- Born: Thomas Decatur Ensign 1941 Michigan, U.S.
- Died: May 2014 (aged 72–73)
- Education: Michigan State University (BA, 1963) Wayne State University (J.D., 1966)
- Occupation(s): Lawyer, Writer
- Organizations: Citizen Soldier Different Drummer Café
- Spouse: Francine Smilen

= Tod Ensign =

American veterans' rights lawyer (1941-2014)

Thomas Decatur "Tod" Ensign (1941– May 2014) was an American veterans' rights lawyer, writer, and director of Citizen Soldier, a non-profit GI and veterans' rights advocacy group based in New York City.

== Early life and education ==
Ensign was born in Michigan, the second child of Winfield Scott Ensign and Gretchen McKinstry Ensign. He graduated from Michigan State University in 1963 with a BA in Social Science. Ensign held two law degrees, a Master of Laws (LLM) from NYU and Juris Doctor (J.D.) from Wayne State University.

==Veterans' rights activism==
Ensign co-founded Citizen Soldier in 1969 to advocate on behalf of GIs and veterans who work to oppose command-tolerated racism, sexism, homophobia and militarism. In 1985, the group represented 8,000 veterans nationwide. (After Ensign's death, the Citizen Soldier website went dormant.) He was also intimately involved with the Citizens Commission of Inquiry, also formed in 1969, which was founded to document American atrocities throughout Indochina.

As an attorney, Ensign participated in a broad range of legal cases involving GIs and veterans. Two notable cases are the Agent Orange class action, which attempted to hold chemical manufacturers liable for the injuries their herbicide caused Vietnam veterans and their offspring, and the Vietnam-era Winter Soldier Investigation and National Veterans Inquiry.

Following the invasion of Iraq in 2003, Citizen Soldier attorneys, including Ensign, counseled hundreds of GIs and reservists seeking alternatives to serving in what many regard as an illegal war. The most celebrated case was Citizen Soldier's defense of Sgt. Camilo Mejía, the first US combat veteran to refuse further service in Iraq. He based his refusal on his duty, according to international law, that it is illegal to obey military orders that violate international law. During his five months in Iraq, he claims he witnessed command-sanctioned shooting of civilians, abuse of detainees and other violations.

In 2006, Ensign founded the Different Drummer Café near Watertown, New York, which strove to connect and inform service members. The cafe was located near Fort Drum — thus, its name.

Beginning in 2000, Ensign served on the executive board of the National Gulf War Resource Center, a coalition of Gulf War advocacy groups that advocates for research and health care for veterans from both Gulf wars. (He was the only non-veteran serving on this board).

==Publications==
Ensign was the author of two books — Military Life: The Insider's Guide (Prentice Hall, 2000) and America's Military Today: The Challenge of Militarism (New Press, 2004). He was coauthor (with Michael Uhl) of GI Guinea Pigs (Playboy, 1980) the first exposé of how US soldiers were harmed by nuclear fallout during A-bomb tests and the herbicide Agent Orange that was used during the Vietnam War.

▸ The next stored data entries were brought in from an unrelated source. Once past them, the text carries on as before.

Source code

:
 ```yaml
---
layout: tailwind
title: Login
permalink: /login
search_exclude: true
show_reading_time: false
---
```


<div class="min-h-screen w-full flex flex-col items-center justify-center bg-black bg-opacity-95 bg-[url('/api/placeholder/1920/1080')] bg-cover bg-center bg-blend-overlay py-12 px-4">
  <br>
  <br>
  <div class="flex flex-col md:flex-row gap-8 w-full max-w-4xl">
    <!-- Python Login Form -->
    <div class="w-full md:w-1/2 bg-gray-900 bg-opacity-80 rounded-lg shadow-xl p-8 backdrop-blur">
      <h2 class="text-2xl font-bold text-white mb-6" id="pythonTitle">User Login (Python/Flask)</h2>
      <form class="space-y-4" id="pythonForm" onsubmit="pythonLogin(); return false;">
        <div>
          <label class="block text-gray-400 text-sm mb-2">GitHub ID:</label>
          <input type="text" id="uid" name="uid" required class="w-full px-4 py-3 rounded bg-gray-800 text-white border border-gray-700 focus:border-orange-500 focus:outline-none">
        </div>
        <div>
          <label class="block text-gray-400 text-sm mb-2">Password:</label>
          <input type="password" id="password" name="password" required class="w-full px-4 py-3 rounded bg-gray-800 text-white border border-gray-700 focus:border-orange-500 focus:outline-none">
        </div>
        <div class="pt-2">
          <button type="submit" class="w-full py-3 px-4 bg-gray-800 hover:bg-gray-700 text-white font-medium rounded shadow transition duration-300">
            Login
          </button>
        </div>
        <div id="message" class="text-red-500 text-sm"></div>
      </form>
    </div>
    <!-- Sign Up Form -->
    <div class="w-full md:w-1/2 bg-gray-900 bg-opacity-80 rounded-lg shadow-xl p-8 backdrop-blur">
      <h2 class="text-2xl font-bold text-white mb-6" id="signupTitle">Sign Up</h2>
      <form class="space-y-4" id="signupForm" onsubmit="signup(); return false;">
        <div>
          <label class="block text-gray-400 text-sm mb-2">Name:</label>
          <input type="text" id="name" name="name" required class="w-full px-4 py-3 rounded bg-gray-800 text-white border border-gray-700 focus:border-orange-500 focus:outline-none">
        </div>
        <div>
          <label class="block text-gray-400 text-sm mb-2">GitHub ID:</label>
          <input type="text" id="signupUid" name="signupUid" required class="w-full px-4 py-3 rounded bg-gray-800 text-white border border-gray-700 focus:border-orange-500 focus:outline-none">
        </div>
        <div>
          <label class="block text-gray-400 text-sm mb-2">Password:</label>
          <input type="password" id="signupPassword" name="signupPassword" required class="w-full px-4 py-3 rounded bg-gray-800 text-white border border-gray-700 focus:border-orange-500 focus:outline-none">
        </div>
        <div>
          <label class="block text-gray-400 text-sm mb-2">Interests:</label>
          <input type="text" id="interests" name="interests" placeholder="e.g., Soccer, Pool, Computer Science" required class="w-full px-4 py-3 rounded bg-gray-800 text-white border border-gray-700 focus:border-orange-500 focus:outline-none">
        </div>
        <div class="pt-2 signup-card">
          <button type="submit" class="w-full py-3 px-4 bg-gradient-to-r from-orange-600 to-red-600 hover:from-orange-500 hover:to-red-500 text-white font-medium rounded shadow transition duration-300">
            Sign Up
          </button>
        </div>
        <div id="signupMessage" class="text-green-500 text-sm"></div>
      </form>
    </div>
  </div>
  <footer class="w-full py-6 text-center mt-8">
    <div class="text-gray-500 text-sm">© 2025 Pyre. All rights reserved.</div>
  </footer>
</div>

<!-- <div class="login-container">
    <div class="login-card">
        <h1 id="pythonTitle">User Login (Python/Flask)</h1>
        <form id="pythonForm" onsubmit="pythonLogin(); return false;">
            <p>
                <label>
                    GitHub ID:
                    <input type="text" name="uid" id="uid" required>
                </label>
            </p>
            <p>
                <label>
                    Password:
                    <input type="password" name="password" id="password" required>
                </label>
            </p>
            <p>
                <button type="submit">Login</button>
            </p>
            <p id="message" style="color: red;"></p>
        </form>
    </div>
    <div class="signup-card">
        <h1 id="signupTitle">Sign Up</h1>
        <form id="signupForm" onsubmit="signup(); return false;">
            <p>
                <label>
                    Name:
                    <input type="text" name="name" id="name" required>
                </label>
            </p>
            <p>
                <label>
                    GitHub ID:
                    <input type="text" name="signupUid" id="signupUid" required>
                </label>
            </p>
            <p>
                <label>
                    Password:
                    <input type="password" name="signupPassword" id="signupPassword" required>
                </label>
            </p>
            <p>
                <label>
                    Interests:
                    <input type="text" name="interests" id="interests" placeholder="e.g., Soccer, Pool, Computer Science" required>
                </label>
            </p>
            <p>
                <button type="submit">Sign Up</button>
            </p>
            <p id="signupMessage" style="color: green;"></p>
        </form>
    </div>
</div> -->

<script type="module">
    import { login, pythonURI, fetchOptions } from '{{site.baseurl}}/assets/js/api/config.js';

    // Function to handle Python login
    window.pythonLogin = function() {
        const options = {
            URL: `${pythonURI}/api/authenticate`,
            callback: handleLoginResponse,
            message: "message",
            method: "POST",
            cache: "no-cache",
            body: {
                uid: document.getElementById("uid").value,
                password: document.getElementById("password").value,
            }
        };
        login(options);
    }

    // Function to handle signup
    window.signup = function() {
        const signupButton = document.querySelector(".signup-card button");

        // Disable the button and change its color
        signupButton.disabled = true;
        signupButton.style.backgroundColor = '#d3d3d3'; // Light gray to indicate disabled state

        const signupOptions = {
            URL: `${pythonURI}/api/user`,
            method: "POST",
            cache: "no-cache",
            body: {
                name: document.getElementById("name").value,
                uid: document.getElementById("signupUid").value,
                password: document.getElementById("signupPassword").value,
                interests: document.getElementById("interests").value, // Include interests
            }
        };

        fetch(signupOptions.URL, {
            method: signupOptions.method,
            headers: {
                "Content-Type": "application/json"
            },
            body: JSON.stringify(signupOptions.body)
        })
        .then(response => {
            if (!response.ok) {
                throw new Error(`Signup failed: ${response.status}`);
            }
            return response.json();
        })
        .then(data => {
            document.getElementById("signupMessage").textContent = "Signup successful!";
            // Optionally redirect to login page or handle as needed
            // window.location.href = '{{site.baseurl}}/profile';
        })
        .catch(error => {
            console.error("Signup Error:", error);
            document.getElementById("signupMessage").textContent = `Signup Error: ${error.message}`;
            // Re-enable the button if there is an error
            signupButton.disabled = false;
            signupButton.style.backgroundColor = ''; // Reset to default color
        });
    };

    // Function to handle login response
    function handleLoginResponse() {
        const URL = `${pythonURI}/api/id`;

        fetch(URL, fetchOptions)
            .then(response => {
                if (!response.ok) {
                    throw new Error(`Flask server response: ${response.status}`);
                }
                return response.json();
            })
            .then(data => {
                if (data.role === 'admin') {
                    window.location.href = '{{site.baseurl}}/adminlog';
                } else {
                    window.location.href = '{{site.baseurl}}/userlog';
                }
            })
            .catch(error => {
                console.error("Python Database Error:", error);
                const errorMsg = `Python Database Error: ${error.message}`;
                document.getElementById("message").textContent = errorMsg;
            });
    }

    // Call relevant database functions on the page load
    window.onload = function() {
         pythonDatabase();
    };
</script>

He also contributed chapters to four other books — Ten Excellent Reasons Not to Join the Military (New Press, 2006) Against the Vietnam War: Writings by Activists (Syracuse U. Press, 1999), Metal of Dishonor: Depleted Uranium (IAC Press, 1997), and Collateral Damage: The New World Order at Home and Abroad (South Press, 1992, ).

Furthermore, he wrote dozens of articles for The Progressive, In These Times, Radical America, The American Pathologist, the New York Daily News, Toward Freedom, Against the Current, the Weekly Guardian, the Non Violent Resister, The Indypendent, and several others.

== Personal life ==
He and his partner Francine Smilen had one daughter, Rachel Ensign.